Зейд выдыхает и смотрит на каменный потолок над нами, протягивая руку и закрывая лицо ладонями. Его рукава, как всегда, закатаны и покрыты резиновыми браслетами, а лацканы пиджака усеяны маленькими булавками. Моё внимание привлекает большая татуировка с надписями: «Страницы, исписанные чернилами» и акварельной гитарой. Под ним у него есть ещё одна, на котором изображён сноуборд с надписью «Короли снега». Обе эти фразы звучат смутно знакомыми, но я не совсем специалист в поп-культуре, поэтому отсылки ускользают от меня.

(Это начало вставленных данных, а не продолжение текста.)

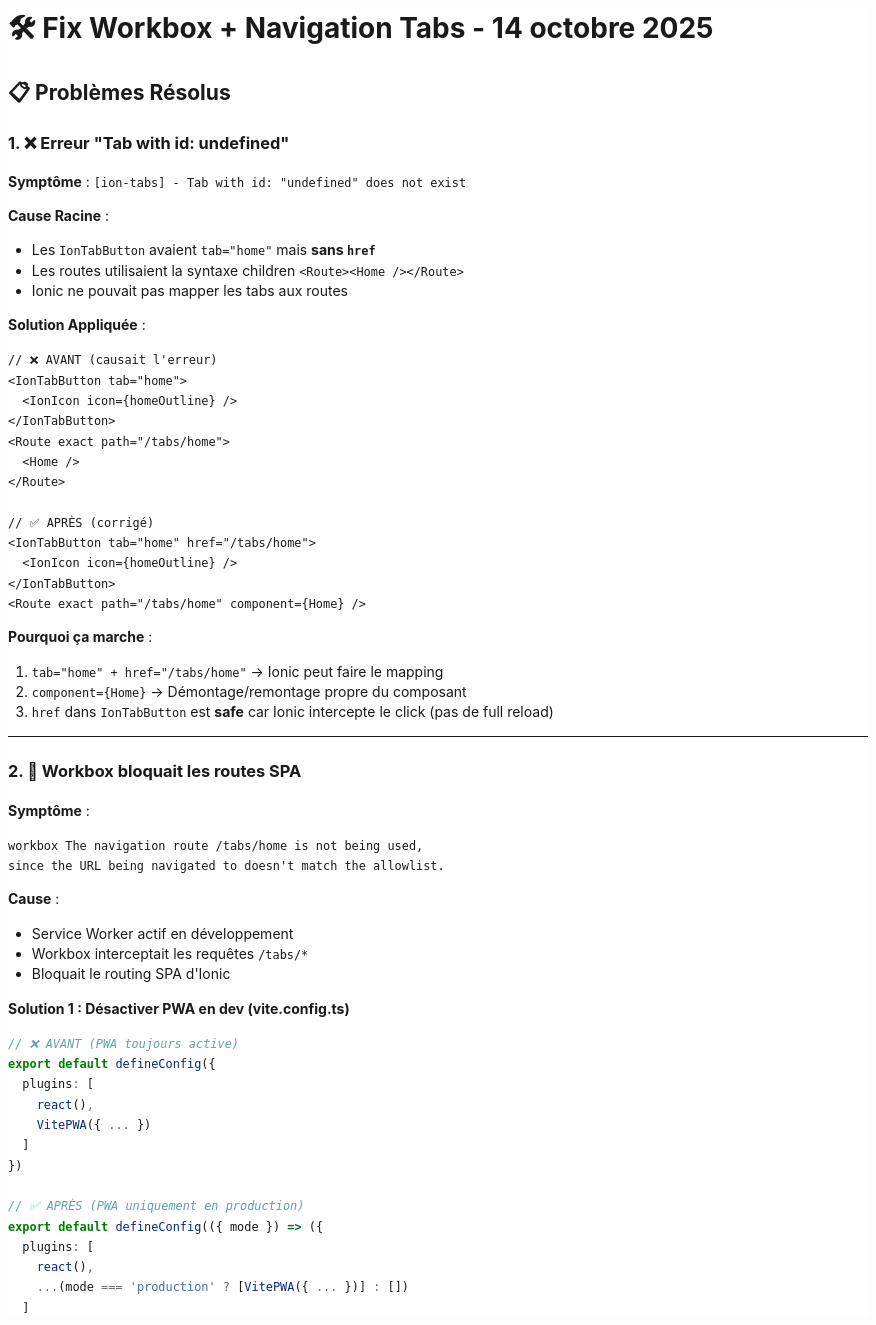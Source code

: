 # 🛠️ Fix Workbox + Navigation Tabs - 14 octobre 2025

## 📋 Problèmes Résolus

### 1. ❌ Erreur "Tab with id: undefined"
**Symptôme** : `[ion-tabs] - Tab with id: "undefined" does not exist`

**Cause Racine** :
- Les `IonTabButton` avaient `tab="home"` mais **sans `href`**
- Les routes utilisaient la syntaxe children `<Route><Home /></Route>`
- Ionic ne pouvait pas mapper les tabs aux routes

**Solution Appliquée** :
```tsx
// ❌ AVANT (causait l'erreur)
<IonTabButton tab="home">
  <IonIcon icon={homeOutline} />
</IonTabButton>
<Route exact path="/tabs/home">
  <Home />
</Route>

// ✅ APRÈS (corrigé)
<IonTabButton tab="home" href="/tabs/home">
  <IonIcon icon={homeOutline} />
</IonTabButton>
<Route exact path="/tabs/home" component={Home} />
```

**Pourquoi ça marche** :
1. `tab="home" + href="/tabs/home"` → Ionic peut faire le mapping
2. `component={Home}` → Démontage/remontage propre du composant
3. `href` dans `IonTabButton` est **safe** car Ionic intercepte le click (pas de full reload)

---

### 2. 🔄 Workbox bloquait les routes SPA
**Symptôme** : 
```
workbox The navigation route /tabs/home is not being used, 
since the URL being navigated to doesn't match the allowlist.
```

**Cause** :
- Service Worker actif en développement
- Workbox interceptait les requêtes `/tabs/*`
- Bloquait le routing SPA d'Ionic

**Solution 1 : Désactiver PWA en dev (vite.config.ts)**
```typescript
// ❌ AVANT (PWA toujours active)
export default defineConfig({
  plugins: [
    react(),
    VitePWA({ ... })
  ]
})

// ✅ APRÈS (PWA uniquement en production)
export default defineConfig(({ mode }) => ({
  plugins: [
    react(),
    ...(mode === 'production' ? [VitePWA({ ... })] : [])
  ]
```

— Ну? — я осознаю, что слегка дрожу, ожидая его ответа. Я не могу решить, то ли это потому, что от него так чертовски хорошо пахнет — геранью, шалфеем и табаком, — то ли потому, что он определённо добавил несколько дополнительных тренировок за лето. Мои глаза не могут оторваться от округлых очертаний мышц на его предплечьях, от того, как рябит его разукрашенная кожа на предплечьях, когда он опускает руки по бокам. — И не лги мне. Меня тошнит от того, что мне врут. Это не заставляет меня чувствовать себя защищеныой: это выводит меня из себя.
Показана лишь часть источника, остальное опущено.